§ PROBLEM TO SOLVE: In the records below, find every line that contains "will" and list it.

(Plain-text document sources)

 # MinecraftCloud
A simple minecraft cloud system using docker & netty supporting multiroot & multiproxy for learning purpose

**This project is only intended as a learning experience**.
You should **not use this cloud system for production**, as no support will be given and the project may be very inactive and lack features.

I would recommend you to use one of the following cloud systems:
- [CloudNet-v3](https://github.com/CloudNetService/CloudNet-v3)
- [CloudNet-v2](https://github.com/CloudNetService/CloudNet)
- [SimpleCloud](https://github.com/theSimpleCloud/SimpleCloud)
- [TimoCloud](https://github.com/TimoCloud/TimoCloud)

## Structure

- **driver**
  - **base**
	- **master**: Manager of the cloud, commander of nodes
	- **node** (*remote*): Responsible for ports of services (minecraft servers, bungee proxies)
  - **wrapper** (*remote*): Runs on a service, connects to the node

...

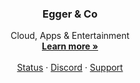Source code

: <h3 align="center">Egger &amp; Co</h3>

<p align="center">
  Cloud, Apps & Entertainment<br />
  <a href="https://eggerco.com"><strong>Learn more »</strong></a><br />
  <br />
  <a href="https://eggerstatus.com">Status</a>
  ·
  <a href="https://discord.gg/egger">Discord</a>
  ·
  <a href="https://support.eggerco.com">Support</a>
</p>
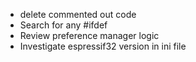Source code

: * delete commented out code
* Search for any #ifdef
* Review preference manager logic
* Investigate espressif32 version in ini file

==

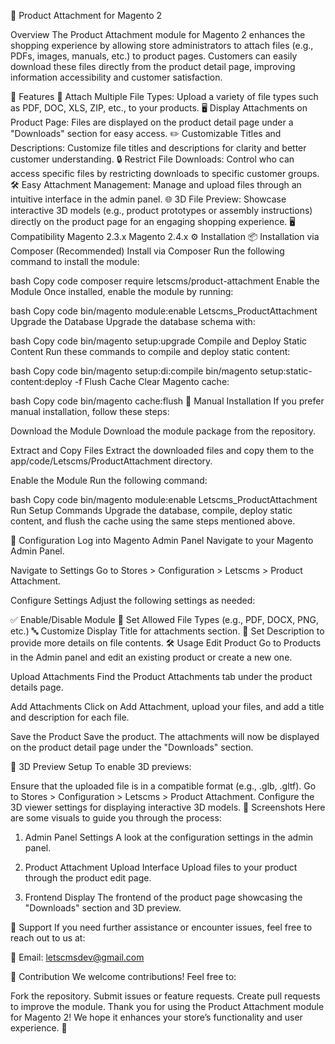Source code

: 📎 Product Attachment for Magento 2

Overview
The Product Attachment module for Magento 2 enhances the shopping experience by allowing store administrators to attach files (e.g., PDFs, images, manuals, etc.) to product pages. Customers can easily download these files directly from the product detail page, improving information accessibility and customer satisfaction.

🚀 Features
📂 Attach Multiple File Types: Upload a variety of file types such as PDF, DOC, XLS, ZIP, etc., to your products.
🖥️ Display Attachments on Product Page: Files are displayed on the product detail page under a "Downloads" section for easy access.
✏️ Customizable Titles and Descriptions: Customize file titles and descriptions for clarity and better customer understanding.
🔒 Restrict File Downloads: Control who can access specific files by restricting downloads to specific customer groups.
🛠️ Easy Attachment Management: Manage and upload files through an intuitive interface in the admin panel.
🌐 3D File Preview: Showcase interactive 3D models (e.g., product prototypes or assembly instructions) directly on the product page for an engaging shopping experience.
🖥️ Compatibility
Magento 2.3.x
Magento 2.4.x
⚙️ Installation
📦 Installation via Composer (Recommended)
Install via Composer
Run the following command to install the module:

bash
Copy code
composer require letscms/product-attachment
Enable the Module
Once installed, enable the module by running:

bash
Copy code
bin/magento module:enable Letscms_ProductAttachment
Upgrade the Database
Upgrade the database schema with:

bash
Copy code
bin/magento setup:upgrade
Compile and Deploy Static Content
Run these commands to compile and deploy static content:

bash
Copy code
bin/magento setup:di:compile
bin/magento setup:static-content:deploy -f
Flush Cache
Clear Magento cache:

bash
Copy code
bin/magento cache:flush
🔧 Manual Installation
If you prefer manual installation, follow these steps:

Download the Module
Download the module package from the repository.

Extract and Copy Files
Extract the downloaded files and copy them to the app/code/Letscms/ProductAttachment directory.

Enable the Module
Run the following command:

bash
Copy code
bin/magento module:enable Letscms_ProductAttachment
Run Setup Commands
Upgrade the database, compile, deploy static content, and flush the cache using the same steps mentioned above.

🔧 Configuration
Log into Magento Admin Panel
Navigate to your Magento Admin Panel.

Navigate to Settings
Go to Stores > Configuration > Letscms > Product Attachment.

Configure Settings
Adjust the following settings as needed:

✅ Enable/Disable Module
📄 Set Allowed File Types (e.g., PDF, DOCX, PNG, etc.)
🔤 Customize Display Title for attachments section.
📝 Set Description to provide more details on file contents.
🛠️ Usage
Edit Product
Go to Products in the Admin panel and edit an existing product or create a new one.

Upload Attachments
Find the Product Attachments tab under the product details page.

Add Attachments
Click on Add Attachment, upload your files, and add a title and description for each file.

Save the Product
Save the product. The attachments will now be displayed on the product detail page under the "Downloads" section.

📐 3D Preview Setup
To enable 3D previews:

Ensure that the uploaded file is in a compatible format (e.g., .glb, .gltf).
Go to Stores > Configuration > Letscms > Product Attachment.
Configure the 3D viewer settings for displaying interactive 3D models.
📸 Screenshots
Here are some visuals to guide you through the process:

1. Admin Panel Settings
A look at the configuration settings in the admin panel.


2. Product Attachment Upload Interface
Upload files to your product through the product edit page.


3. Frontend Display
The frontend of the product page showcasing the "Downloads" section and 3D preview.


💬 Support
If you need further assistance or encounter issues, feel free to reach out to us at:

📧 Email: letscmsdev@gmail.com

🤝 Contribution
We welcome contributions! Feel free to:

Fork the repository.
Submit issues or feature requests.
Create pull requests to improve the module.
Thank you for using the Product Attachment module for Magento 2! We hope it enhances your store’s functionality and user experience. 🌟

§ SOLUTION TO THIS PROBLEM:
You should **not use this cloud system for production**, as no support will be given and the project may be very inactive and lack features.
Save the product. The attachments will now be displayed on the product detail page under the "Downloads" section.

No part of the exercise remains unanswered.